**WORK ORDER:**
Work through the data below and give the number of lines holding "which", nothing more.

**EXTRACTED ENTRIES:**
□ □ □ □
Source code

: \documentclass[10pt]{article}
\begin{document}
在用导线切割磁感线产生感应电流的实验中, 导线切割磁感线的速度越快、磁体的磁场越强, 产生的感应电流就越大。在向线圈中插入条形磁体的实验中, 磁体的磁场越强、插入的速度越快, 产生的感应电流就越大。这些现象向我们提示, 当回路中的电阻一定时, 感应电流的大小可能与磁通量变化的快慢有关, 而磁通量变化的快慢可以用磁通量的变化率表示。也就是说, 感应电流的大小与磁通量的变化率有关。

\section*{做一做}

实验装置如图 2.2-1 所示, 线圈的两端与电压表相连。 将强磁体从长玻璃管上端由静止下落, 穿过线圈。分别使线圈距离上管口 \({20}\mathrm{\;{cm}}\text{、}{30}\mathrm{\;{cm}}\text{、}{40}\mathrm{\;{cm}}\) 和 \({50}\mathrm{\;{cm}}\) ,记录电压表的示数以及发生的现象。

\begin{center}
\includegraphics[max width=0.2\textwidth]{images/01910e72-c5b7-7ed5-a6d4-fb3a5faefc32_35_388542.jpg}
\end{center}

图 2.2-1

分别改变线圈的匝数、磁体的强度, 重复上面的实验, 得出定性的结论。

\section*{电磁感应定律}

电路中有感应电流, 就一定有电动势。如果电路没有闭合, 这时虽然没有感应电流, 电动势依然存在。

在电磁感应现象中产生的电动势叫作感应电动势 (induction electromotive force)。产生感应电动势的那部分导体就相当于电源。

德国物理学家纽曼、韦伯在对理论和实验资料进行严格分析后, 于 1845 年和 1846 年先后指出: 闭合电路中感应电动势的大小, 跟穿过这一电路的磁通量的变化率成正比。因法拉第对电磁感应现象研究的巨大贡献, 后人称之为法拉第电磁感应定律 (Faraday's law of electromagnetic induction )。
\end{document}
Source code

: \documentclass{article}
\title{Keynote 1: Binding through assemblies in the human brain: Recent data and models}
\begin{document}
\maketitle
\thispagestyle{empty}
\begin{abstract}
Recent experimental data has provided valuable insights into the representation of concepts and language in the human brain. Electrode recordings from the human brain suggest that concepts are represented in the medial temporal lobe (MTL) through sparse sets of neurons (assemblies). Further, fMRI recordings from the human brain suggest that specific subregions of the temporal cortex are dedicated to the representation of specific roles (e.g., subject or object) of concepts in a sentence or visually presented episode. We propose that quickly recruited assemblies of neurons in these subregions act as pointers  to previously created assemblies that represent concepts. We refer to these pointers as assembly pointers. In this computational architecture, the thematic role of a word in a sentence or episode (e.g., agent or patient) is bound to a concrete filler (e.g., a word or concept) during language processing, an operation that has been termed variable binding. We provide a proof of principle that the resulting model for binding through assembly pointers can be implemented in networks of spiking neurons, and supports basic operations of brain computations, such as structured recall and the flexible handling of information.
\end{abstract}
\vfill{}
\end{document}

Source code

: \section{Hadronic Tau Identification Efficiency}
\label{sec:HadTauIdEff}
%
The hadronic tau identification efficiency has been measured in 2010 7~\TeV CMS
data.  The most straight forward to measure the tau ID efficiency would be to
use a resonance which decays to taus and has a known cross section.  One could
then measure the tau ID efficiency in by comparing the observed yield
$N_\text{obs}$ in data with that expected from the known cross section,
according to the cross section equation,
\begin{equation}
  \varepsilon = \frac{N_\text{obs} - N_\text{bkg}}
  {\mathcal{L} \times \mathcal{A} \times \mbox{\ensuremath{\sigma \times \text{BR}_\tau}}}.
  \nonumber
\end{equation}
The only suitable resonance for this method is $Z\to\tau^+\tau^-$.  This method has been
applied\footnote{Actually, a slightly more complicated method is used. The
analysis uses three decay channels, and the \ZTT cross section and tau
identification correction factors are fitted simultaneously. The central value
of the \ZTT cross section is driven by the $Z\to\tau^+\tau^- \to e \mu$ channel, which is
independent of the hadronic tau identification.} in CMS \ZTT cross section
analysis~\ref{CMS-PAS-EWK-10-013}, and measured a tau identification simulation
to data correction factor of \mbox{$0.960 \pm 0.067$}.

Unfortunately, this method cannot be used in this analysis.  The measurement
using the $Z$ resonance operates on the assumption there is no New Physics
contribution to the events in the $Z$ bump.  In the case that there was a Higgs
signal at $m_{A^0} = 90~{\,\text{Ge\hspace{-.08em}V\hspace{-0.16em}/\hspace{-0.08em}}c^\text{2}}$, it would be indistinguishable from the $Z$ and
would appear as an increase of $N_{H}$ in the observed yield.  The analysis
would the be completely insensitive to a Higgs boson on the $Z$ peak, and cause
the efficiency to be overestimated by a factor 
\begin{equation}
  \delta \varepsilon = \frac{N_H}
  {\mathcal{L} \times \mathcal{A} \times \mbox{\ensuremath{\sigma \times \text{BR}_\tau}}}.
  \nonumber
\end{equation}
□ □ □ □
**TASK SOLUTION:**
2